In Old Second National Bank v. Indiana Insurance Company, the court analyzed whether a mortgagee could recover under a policy that excluded coverage for buildings vacant longer than 60 days and where the trial court had already held the building’s vacancy excluded coverage for the insureds, who had left it vacant.[9] The insured did not dispute that the policy contained a “standard” mortgage clause.[10] Instead, the insurer argued that “it was within its rights to define the scope of the risk that it assumed, and that vacant buildings, notoriously subject to increased exposure to vandalism and theft, were expressly excluded from that risk under the terms of its policy” and that “the fact that the building was allowed to remain vacant for sixty days was not an ‘act’ or default of the insured, but merely amounted to an unacceptable condition of risk.”[11] The court agreed that an insurer may set limits of its liability under a policy,[12] but held “the vacancy clause did not relieve the insurer of responsibility to cover the mortgagee, as long as the mortgagee met its responsibilities under the policy” and the loss did not result from the mortgagee’s breach of the policy.[13]
Most recently, the court in Stonegate Insurance Company v. Hongsermeier was confronted with whether the mortgagee’s recovery was barred by the policy’s fraud clause, which provided that “the entire policy will be void, if whether before or after a loss, an ‘insured’ has” “[i]ntentionally concealed or misrepresented any material fact or circumstance,” “[e]ngaged in fraudulent conduct,” or “[m]ade false statements.”[14] The insurer argued that this provision applied to all insureds, i.e., the owners and the mortgage.[15] The court held that because the policy did not expressly state that the policy would be void as to both the property owners and mortgagee, the mortgage could have reasonably believed “that its interest was separately covered by the policy and that any wrongdoing by the insured would not prevent its recovery.”[16]
Unfortunately for property insurers, these holdings are not unique to Illinois. In light of this adverse case law concerning the nearly absolute right of mortgagees to recover under property insurance policies, insurers should remember that disclaiming property coverage based on an exclusion or failure to meet a policy condition will not close the matter if a mortgagee is named on the policy and a strategy should be formulated to resolve the mortgagee’s claims quickly and efficiently.
[1] Hastings v.
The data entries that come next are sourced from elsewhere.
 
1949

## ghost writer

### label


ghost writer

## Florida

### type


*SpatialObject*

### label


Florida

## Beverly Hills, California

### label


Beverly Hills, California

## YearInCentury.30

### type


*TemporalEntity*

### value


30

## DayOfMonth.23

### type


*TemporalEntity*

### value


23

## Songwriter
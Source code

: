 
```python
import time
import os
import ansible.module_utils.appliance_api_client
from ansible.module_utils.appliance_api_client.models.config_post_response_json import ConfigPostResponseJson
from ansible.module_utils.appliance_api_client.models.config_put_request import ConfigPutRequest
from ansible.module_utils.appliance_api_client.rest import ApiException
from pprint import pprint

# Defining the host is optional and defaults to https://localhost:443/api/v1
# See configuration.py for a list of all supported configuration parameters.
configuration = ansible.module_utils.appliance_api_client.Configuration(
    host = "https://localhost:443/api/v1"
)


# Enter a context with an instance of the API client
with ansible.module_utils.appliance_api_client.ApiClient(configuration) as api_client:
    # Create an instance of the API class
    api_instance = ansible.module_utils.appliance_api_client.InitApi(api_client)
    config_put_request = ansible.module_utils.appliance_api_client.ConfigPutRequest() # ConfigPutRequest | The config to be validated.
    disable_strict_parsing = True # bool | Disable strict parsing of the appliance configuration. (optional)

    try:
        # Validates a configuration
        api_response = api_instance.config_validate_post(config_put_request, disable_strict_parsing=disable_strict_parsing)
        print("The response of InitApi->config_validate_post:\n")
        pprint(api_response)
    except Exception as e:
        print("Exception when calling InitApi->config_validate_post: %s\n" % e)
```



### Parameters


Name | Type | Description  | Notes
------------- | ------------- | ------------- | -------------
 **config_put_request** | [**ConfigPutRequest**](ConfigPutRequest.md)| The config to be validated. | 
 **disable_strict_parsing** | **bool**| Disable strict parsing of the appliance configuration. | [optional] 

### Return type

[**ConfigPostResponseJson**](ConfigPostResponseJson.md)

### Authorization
Westchester Fire Ins. Co., 73 N.Y. 141, 154 (1878) (Rapello, J., concurring).
[2] Stonegate Ins. Co. v. Hongsermeier, 2017 IL App (1st) 151835, ¶ 17, 72 N.E.3d 869, 874–75 (citations and internal quotations omitted).
[3] 49 Ill.App.2d 209, 211, 199 N.E.2d 44, 45 (Ill. App. Ct. 1964).
[4] Id. at 215, 47 (citing Crawford, for Use of Stone v. Aachen & Munich Fire Ins. Co., 100 Ill. App. 454, 454 (Ill. App. Ct.), aff’d sub nom. Aachen & Munich Fire Ins. Co. v. Crawford, 199 Ill. 367, 65 N.E. 134 (1902)).
[5] LaSalle Nat. Bank v. Fed. Emergency Mgmt. Agent, No. 84 C 9066, 1985 WL 2081, at *4 (N.D. Ill. July 26, 1985) (internal citations and quotations omitted).
[6] No. 12-CV-4959, 2013 WL 5951771, at *6 (N.D. Ill. Nov. 6, 2013).
[7] 999 F. Supp. 2d 1018, 1022 (N.D. Ill. 2013).
[9] 2015 IL App (1st) 140265, ¶ 14.
[13] Id. at ¶ 25 (citations omitted).
[14] 2017 IL App (1st) 151835, ¶ 32, at 878.
[16] Id. at ¶ 34, 879 (citing W. Bend Mut. Ins. Co. v. Salemi, 158 Ill. App. 3d 241, 249, 511 N.E.2d 785, 789 (Ill. App. Ct. 1987)).